Türkiye'de maliyetlerin katlanması da son dönemde mekan sahiplerinin belini büküyor.
Koralı'ya göre en büyük çıkmaz sabit giderlerde yaşanıyor. Kira, personel gideri, enerji başta olmak üzere faturalar ve vegilere bir de gıda maliyeti eklenince, bir işletmenin yükü giderek ağırlaşıyor.
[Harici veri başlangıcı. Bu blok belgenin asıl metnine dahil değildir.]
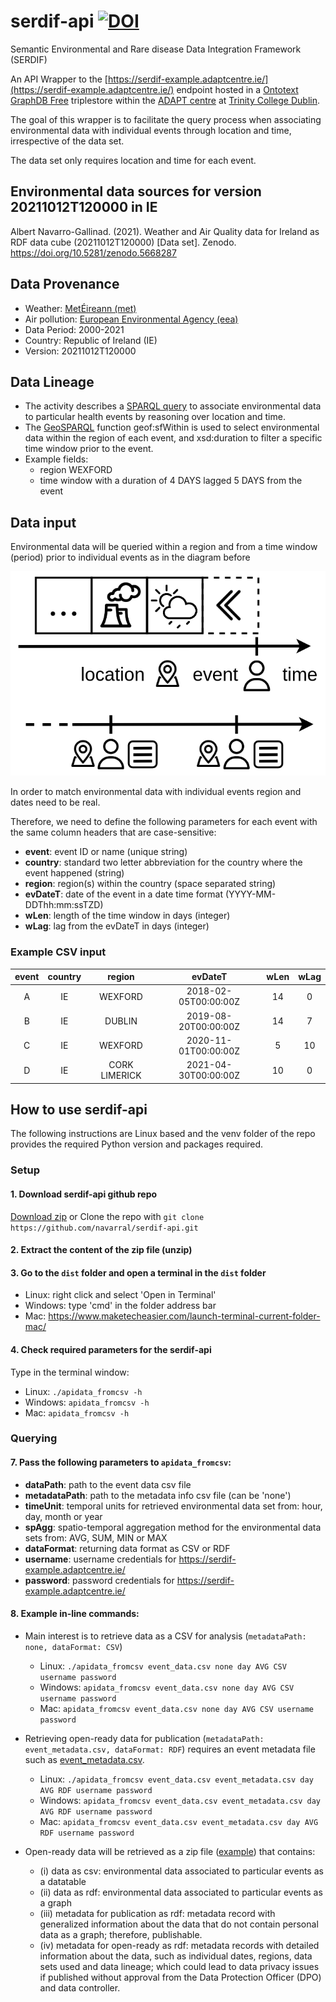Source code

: # serdif-api [![DOI](https://zenodo.org/badge/DOI/10.5281/zenodo.5772091.svg)](https://doi.org/10.5281/zenodo.5772091)

Semantic Environmental and Rare disease Data Integration Framework (SERDIF)

An API Wrapper to the [https://serdif-example.adaptcentre.ie/](https://serdif-example.adaptcentre.ie/) endpoint 
hosted in a [Ontotext GraphDB Free](https://graphdb.ontotext.com/) triplestore within
the [ADAPT centre](https://www.adaptcentre.ie/) at [Trinity College Dublin](https://www.tcd.ie/).

The goal of this wrapper is to facilitate the query process when associating environmental data
with individual events through location and time, irrespective of the data set. 

The data set only requires location and time for each event.


## Environmental data sources for version 20211012T120000 in IE

Albert Navarro-Gallinad. (2021). Weather and Air Quality data for Ireland as RDF data cube (20211012T120000) [Data set]. Zenodo. https://doi.org/10.5281/zenodo.5668287


## Data Provenance
* Weather: [MetÉireann (met)](https://www.met.ie/climate/available-data/historical-data)
* Air pollution: [European Environmental Agency (eea)](https://discomap.eea.europa.eu/map/fme/AirQualityExport.htm)
* Data Period: 2000-2021
* Country: Republic of Ireland (IE)
* Version: 20211012T120000


## Data Lineage
* The activity describes a [SPARQL query](https://www.w3.org/TR/sparql11-query/) to associate environmental data 
to particular health events by reasoning over location and time. 
* The [GeoSPARQL](https://graphdb.ontotext.com/documentation/standard/geosparql-support.html) function geof:sfWithin is used to select environmental data within the region 
of each event, and xsd:duration to filter a specific time window prior to the event. 
* Example fields:
  * region WEXFORD
  * time window with a duration of 4 DAYS lagged 5 DAYS from the event 

## Data input

Environmental data will be queried within a region and from a time window (period) 
prior to individual events as in the diagram before

<p align="center">
  <img src="time-window_envoRecord.png" />
</p>

In order to match environmental data with individual events region and dates need to be real.

Therefore, we need to define the following parameters for each event 
with the same column headers that are case-sensitive:
* **event**: event ID or name (unique string)
* **country**: standard two letter abbreviation for the country where the event happened (string)
* **region**: region(s) within the country (space separated string)
* **evDateT**: date of the event in a date time format (YYYY-MM-DDThh:mm:ssTZD)
* **wLen**: length of the time window in days (integer)
* **wLag**: lag from the evDateT in days (integer)

### Example CSV input

| event | country |    region     |       evDateT        | wLen | wLag |
|:-----:|:-------:|:-------------:|:--------------------:|:----:|:----:|
|   A   |   IE    |    WEXFORD    | 2018-02-05T00:00:00Z |  14  |  0   |
|   B   |   IE    |    DUBLIN     | 2019-08-20T00:00:00Z |  14  |  7   |
|   C   |   IE    |    WEXFORD    | 2020-11-01T00:00:00Z |  5   |  10  |
|   D   |   IE    | CORK LIMERICK | 2021-04-30T00:00:00Z |  10  |  0   |


## How to use serdif-api
The following instructions are Linux based and the venv folder of the repo 
provides the required Python version and packages required.

### Setup

#### 1. Download serdif-api github repo

[Download zip](https://github.com/navarral/serdif-api/archive/refs/heads/main.zip)
   or Clone the repo with `git clone https://github.com/navarral/serdif-api.git`

#### 2. Extract the content of the zip file (unzip)

#### 3. Go to the `dist` folder and open a terminal in the `dist` folder

* Linux: right click and select 'Open in Terminal'
* Windows: type 'cmd' in the folder address bar 
* Mac: https://www.maketecheasier.com/launch-terminal-current-folder-mac/

#### 4. Check required parameters for the serdif-api
Type in the terminal window:

* Linux: `./apidata_fromcsv -h`
* Windows: `apidata_fromcsv -h`
* Mac: `apidata_fromcsv -h`

### Querying

#### 7. Pass the following parameters to `apidata_fromcsv`:

* **dataPath**: path to the event data csv file
* **metadataPath**: path to the metadata info csv file (can be 'none')
* **timeUnit**: temporal units for retrieved environmental data set from: hour, day, month or year
* **spAgg**: spatio-temporal aggregation method for the environmental data sets from: AVG, SUM, MIN or MAX
* **dataFormat**: returning data format as CSV or RDF
* **username**: username credentials for https://serdif-example.adaptcentre.ie/
* **password**: password credentials for https://serdif-example.adaptcentre.ie/

#### 8. Example in-line commands: 

* Main interest is to retrieve data as a CSV for analysis (`metadataPath: none, dataFormat: CSV`)
  * Linux: `./apidata_fromcsv event_data.csv none day AVG CSV username password`
  * Windows: `apidata_fromcsv event_data.csv none day AVG CSV username password`
  * Mac: `apidata_fromcsv event_data.csv none day AVG CSV username password`


* Retrieving open-ready data for publication (`metadataPath: event_metadata.csv, dataFormat: RDF`) requires 
  an event metadata file such as [event_metadata.csv](https://github.com/navarral/serdif-api/blob/main/event_metadata.csv).
  * Linux: `./apidata_fromcsv event_data.csv event_metadata.csv day AVG RDF username password`
  * Windows: `apidata_fromcsv event_data.csv event_metadata.csv day AVG RDF username password`
  * Mac: `apidata_fromcsv event_data.csv event_metadata.csv day AVG RDF username password`


* Open-ready data will be retrieved as a zip file ([example](https://github.com/navarral/serdif-api/blob/main/ee-openready-20211012T120000-QT-20211209T184108.zip)) that contains:
  * (i) data as csv: environmental data associated to particular events as a datatable
  * (ii) data as rdf: environmental data associated to particular events as a graph 
  * (iii) metadata for publication as rdf: metadata record with generalized information about the data
  that do not contain personal data as a graph; therefore, publishable.
  * (iv) metadata for open-ready as rdf: metadata records with detailed information about the data,
  such as individual dates, regions, data sets used and data lineage; which could lead to data privacy issues
  if published without approval from the Data Protection Officer (DPO) and data controller.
Beykoz'da bir restoran işleten Ebru Koralı, mevcut koşulları şu sözlerle yorumladı:
Eskiden kira, cironun yüzde 10'uydu, elektrik de yüzde 50'si. 1 milyon ciro yapıyorsan bunun 100 bin lirası kira, 50 bini de enerjidir. Ama günümüzde 150 bin liranın altında elektrik faturası ödeyen mekan neredeyse kalmadı. Gıda yüzde 1’le geliyor. KDV oranı yüzde 10 oldu. İşçilik maliyetlerimiz çok, 100 kişilik restoranın iyi hizmet verebilmesi için servis personelinden muhasebesine, valesinden baristasına, neredeyse 30 çalışanı olmak durumunda. Bu kişilere asgari ücret verseniz, 450 bin lira personel maliyeti tutuyor. Doldur boşalt iş yapması lazım ki para kazansın."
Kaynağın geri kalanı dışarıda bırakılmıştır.